[WHAT TO DO] Look through the records and report how many lines include the word "conservative", with no other words.

[DATA TO USE]
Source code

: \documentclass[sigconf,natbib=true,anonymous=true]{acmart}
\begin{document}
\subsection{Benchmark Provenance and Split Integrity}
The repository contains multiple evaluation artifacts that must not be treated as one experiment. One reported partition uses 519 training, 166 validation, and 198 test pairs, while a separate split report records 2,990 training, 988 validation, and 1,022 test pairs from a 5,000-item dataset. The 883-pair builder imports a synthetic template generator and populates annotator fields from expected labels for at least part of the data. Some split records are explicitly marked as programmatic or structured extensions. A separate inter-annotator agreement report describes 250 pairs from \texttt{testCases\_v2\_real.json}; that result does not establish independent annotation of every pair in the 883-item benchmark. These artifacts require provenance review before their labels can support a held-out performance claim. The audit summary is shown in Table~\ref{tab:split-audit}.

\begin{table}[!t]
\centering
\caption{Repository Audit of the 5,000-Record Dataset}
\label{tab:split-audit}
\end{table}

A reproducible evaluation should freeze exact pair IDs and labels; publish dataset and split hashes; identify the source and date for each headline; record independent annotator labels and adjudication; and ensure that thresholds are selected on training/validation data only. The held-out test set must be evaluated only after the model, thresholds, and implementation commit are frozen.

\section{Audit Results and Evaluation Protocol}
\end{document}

---

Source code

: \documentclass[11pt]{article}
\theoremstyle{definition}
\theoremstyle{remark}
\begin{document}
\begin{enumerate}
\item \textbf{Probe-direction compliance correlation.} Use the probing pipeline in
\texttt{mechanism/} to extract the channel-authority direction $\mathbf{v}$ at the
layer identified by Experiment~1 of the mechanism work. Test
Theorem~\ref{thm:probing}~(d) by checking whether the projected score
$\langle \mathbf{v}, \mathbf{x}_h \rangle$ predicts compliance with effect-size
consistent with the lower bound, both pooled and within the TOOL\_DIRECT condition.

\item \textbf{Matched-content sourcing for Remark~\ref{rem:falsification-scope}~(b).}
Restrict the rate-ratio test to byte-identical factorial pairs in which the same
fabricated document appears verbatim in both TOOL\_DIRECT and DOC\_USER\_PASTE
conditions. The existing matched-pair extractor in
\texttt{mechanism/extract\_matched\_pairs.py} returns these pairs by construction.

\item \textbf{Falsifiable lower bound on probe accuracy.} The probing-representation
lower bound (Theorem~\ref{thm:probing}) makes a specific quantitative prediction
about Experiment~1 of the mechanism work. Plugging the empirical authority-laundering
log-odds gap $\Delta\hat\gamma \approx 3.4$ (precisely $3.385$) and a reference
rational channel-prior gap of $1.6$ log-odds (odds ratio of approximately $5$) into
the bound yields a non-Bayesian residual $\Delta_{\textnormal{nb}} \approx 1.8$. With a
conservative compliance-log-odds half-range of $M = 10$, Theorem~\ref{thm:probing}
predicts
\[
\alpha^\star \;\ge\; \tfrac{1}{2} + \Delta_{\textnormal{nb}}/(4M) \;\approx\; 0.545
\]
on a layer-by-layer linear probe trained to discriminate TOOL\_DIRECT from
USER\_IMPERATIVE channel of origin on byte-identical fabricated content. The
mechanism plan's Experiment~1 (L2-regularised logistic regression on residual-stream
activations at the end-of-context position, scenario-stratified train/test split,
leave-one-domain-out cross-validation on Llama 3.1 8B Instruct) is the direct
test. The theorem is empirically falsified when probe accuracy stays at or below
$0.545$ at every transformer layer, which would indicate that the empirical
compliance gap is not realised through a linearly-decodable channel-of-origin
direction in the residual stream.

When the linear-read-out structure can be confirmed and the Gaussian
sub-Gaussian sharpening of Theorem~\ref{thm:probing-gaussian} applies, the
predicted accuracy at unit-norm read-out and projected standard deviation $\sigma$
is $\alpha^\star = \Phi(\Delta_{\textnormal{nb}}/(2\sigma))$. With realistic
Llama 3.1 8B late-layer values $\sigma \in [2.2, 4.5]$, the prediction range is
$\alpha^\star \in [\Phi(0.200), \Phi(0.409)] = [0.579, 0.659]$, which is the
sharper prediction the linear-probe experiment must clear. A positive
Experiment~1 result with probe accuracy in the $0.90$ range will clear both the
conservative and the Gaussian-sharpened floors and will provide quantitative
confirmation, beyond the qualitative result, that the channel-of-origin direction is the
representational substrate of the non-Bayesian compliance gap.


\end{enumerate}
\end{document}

[OUTPUT FOR THIS EXERCISE] 2